June 14, 2022 by Camille Lewis Leave a Comment

The Deliberative Pedagogy (DeeP) Faculty Collaborative consists of 15 faculty from Davidson College and five other Associated Colleges of the South institutions who are committed to learning and implementing new ways to improve and deepen the quality of their class discussions. Throughout the 2021-22 academic year, these faculty, who come from a wide array of disciplines, studied and discussed different deliberative pedagogy methods, shared their ideas and questions with one another, and worked to embed deliberation in their classrooms. In this special blog series, members of the Collaborative describe and reflect on their experiences developing and teaching their deliberation-involved courses.

The Deliberative Pedagogy strategies allowed my students to begin thinking about deliberation from 30,000 feet, which then improved their overall participation. I tested these strategies in my COM 301 Argumentation class in the Fall of 2021 at Furman University, where I serve as an Assistant Professor of Communication Studies. 

We started the semester digging into the Why We Argue? text, and I was kind of surprised at the results. The text is accessible but theoretical. My usual argumentation text is more practical—focusing on the nitty-gritty of things such as cause-effect reasoning and fallacy lists. But Why We Argue? worked in a way my usual text couldn’t. The students got a big-picture view of the reasons argumentation matters. 

For each class in those early weeks, the students crafted discussion questions, and I divided them up to tackle them. Thus, they learned how to write open questions that were provocative and argumentative. They took ownership of those questions since they had created them. The following Jamboard is one example of the resulting discussion. The second page especially reveals their thinking. They were getting under the hard issues in democratic deliberation—even exposing ourselves to white nationalism.

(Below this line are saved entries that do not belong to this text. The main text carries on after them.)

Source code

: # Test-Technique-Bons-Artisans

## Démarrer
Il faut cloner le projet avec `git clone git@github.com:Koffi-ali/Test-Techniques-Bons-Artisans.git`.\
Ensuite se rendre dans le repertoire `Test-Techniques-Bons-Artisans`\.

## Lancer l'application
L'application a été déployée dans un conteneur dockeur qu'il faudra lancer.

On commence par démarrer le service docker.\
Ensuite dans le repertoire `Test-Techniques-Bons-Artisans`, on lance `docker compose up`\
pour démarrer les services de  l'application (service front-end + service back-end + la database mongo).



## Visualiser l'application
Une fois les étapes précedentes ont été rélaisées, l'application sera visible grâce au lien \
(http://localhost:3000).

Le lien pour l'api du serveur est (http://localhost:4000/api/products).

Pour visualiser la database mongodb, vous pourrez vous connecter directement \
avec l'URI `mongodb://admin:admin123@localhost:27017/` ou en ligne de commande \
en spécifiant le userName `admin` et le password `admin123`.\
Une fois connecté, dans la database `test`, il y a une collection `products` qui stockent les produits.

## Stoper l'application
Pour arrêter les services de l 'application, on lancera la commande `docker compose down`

These exercises benefitted the students by giving them a vocabulary to manage their expectations for class conversations and by privileging collaborative reflection. 

As we moved from the theoretical to the practical, I regularly used microdeliberations throughout the semester. A microdeliberation is a 5-minute concentrated focus on a small problem. For instance, when we played Cards Arguing in the Humanities—a game I created using the same format as Cards Against Humanity which reinforces that proposition building is largely and productively formulaic—I divided the students into small groups. After choosing one proposition, each group used the microdeliberation method to identify the single most significant problem that proposition would solve. Later we used the same method for them to identify the way it would solve that problem. This got them started on collaboratively building their argumentative case. Issues seem less daunting in short stints like that, and the time limit eliminates falderal. 

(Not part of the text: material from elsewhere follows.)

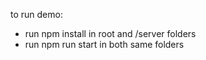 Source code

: to run demo:
- run npm install in root and /server folders 
- run npm run start in both same folders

In future iterations of the course, I want to bring the students back to that 30,000-foot view. I need to add more reflection at the end of the course: perhaps another chapter in Why We Argue? to apply those standards to the argumentation they attempted in their class projects. Quite practically, the deliberative pedagogy made my students better participants throughout the whole semester. They were active and engaged. They listened wholly and carefully. They spoke up! Starting with the big picture allowed them to understand the value of their individual contributions. 

Next spring, I am teaching a capstone class, Communication Ethics, and I plan on using these same strategies. Instead of my instigating the deliberations among my students, however, they will facilitate the discussions. I am planning on including the DeeP handbook on the course reading list. Overall, the Deliberative Pedagogy gave my COM 301 class curriculum a new text and my students a new vocabulary and purpose for their argumentation.